The Dumbledore Defense


The Dumbledore Defense, as it is popularly known, is actually a strategy known in legal circles as the Snape-Granger Defense. Three years after the defeat of Voldemort, Severus Snape was finally brought to trial for the murder of Albus Dumbledore. He was defended by the up-and-coming Hermione Granger, a fierce young lawyer who had been the primary assistant in several high profile defense cases. The defense strategy developed by Granger was ground breaking, brilliant if one were to go s step further than that.

Granger extensively plumbed the pensieve which Dumbledore had left, as well as testimony from many former professors and students. The crux of the defense was that Dumbledore had known he was dying and had decided to make his death a useful one rather than one which would cripple the resistance against Voldemort. Severus Snape came in here as a figure who could easily sink even deeper into his existing cover as well as one whose motives could easily be fabricated. Granger argued here that someone like Minerva McGonagall or Mad Eye Moody would not have been able to easily play the part of turn-coat. Because of prejudices against former Death Eaters, the case went on to state, Dumbledore handpicked the man who would aid him best.

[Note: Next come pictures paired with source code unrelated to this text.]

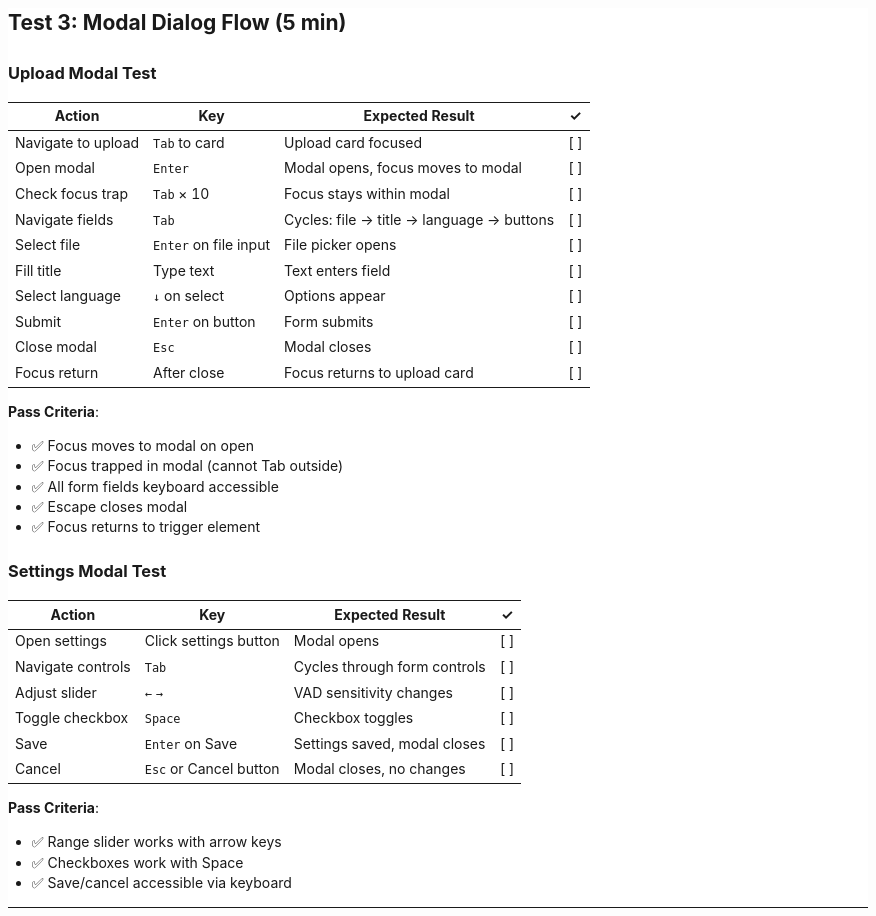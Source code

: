
## Test 3: Modal Dialog Flow (5 min)

### Upload Modal Test

| Action | Key | Expected Result | ✓ |
|--------|-----|-----------------|---|
| Navigate to upload | `Tab` to card | Upload card focused | [ ] |
| Open modal | `Enter` | Modal opens, focus moves to modal | [ ] |
| Check focus trap | `Tab` × 10 | Focus stays within modal | [ ] |
| Navigate fields | `Tab` | Cycles: file → title → language → buttons | [ ] |
| Select file | `Enter` on file input | File picker opens | [ ] |
| Fill title | Type text | Text enters field | [ ] |
| Select language | `↓` on select | Options appear | [ ] |
| Submit | `Enter` on button | Form submits | [ ] |
| Close modal | `Esc` | Modal closes | [ ] |
| Focus return | After close | Focus returns to upload card | [ ] |

**Pass Criteria**:
- ✅ Focus moves to modal on open
- ✅ Focus trapped in modal (cannot Tab outside)
- ✅ All form fields keyboard accessible
- ✅ Escape closes modal
- ✅ Focus returns to trigger element

### Settings Modal Test

| Action | Key | Expected Result | ✓ |
|--------|-----|-----------------|---|
| Open settings | Click settings button | Modal opens | [ ] |
| Navigate controls | `Tab` | Cycles through form controls | [ ] |
| Adjust slider | `←` `→` | VAD sensitivity changes | [ ] |
| Toggle checkbox | `Space` | Checkbox toggles | [ ] |
| Save | `Enter` on Save | Settings saved, modal closes | [ ] |
| Cancel | `Esc` or Cancel button | Modal closes, no changes | [ ] |

**Pass Criteria**:
- ✅ Range slider works with arrow keys
- ✅ Checkboxes work with Space
- ✅ Save/cancel accessible via keyboard

---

This was an extreme legal gamble, as without a clear mind or without a few key witnesses the entire premise of the defense could crumble. But Witch Granger decided to gamble, because she speculated there was only a twenty five percent chance that the jury would actually see the truth of the matter. The other seventy five percent chance that they would remain prejudicial and blind was where the death penalty for Severus Snape lay.

After thirty four days of deliberations, an outrage according to Witch Granger, the jury returned with a Not Guilty verdict and Severus Snape was freed. It was with this "Dumbledore Defense," as the Daily Prophet coined it, that he did so and ever since many legal professionals have tried with varying degrees of success to emulate the exactitude with which Witch Granger conducted her case.

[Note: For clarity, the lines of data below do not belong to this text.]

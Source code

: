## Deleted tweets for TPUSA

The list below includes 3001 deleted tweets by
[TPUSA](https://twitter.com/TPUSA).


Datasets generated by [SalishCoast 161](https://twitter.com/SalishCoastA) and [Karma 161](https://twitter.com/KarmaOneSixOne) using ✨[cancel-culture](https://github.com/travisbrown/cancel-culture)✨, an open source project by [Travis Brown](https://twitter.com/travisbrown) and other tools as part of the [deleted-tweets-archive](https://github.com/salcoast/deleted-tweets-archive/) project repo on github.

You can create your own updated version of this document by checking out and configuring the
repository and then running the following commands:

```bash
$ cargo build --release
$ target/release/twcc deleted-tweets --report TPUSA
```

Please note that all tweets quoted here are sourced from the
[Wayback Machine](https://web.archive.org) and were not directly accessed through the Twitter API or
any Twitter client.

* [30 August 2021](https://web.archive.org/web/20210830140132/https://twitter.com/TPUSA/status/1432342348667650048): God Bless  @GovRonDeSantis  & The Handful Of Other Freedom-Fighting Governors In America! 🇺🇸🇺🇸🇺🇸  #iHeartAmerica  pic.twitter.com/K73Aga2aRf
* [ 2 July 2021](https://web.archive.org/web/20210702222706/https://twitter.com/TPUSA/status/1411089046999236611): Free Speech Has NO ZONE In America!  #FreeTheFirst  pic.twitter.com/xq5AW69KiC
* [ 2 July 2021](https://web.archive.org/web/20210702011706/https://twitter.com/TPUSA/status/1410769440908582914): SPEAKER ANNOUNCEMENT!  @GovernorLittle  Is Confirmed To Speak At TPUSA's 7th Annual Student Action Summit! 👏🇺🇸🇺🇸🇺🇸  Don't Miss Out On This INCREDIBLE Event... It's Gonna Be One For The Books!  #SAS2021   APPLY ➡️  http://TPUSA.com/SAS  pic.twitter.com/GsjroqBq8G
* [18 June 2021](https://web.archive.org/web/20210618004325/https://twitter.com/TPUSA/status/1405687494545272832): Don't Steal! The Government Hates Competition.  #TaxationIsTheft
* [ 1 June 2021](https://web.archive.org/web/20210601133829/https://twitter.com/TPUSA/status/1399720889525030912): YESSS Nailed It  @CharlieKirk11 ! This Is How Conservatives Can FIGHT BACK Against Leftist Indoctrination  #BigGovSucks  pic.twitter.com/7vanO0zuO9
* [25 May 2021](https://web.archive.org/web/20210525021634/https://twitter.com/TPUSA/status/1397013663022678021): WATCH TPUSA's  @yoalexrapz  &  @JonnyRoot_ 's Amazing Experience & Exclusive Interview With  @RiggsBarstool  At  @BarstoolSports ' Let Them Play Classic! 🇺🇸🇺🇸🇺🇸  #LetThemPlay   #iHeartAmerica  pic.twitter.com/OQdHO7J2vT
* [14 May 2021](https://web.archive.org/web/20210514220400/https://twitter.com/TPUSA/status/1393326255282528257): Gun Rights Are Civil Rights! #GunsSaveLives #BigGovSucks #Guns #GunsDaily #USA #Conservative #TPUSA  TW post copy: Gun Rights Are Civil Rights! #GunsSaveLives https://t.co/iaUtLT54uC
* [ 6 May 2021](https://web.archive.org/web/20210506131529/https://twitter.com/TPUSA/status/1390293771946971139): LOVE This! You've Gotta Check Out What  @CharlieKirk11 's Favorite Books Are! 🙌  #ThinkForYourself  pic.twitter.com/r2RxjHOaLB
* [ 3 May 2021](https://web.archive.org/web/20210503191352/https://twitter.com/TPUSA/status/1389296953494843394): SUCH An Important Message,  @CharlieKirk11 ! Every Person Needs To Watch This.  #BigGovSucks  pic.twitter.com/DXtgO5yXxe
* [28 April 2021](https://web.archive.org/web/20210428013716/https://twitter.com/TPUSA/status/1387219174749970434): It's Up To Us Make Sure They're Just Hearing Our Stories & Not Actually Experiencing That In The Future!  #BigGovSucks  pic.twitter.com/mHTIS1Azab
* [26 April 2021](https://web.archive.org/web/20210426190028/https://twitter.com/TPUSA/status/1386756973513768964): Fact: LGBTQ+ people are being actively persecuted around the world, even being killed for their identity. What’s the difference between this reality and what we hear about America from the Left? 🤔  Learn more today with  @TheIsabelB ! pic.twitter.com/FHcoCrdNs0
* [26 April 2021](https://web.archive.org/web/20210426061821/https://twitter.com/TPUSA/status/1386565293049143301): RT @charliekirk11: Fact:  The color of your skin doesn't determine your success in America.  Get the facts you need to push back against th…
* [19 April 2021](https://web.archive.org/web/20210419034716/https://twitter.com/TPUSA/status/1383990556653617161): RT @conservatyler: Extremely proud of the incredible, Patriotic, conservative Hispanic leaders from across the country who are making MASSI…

These days, the Dumbledore Defense is less remembered for the great man who was Albus Dumbledore and more for the childish epithet flung towards Witch Granger and Wizard Snape by the prosecution as the two collected their things after the ruling—"You can't always just say 'Dumbledore made me do it,' Snape!" If the defense were not, however, effective, it would not be included in this legal thesaurus.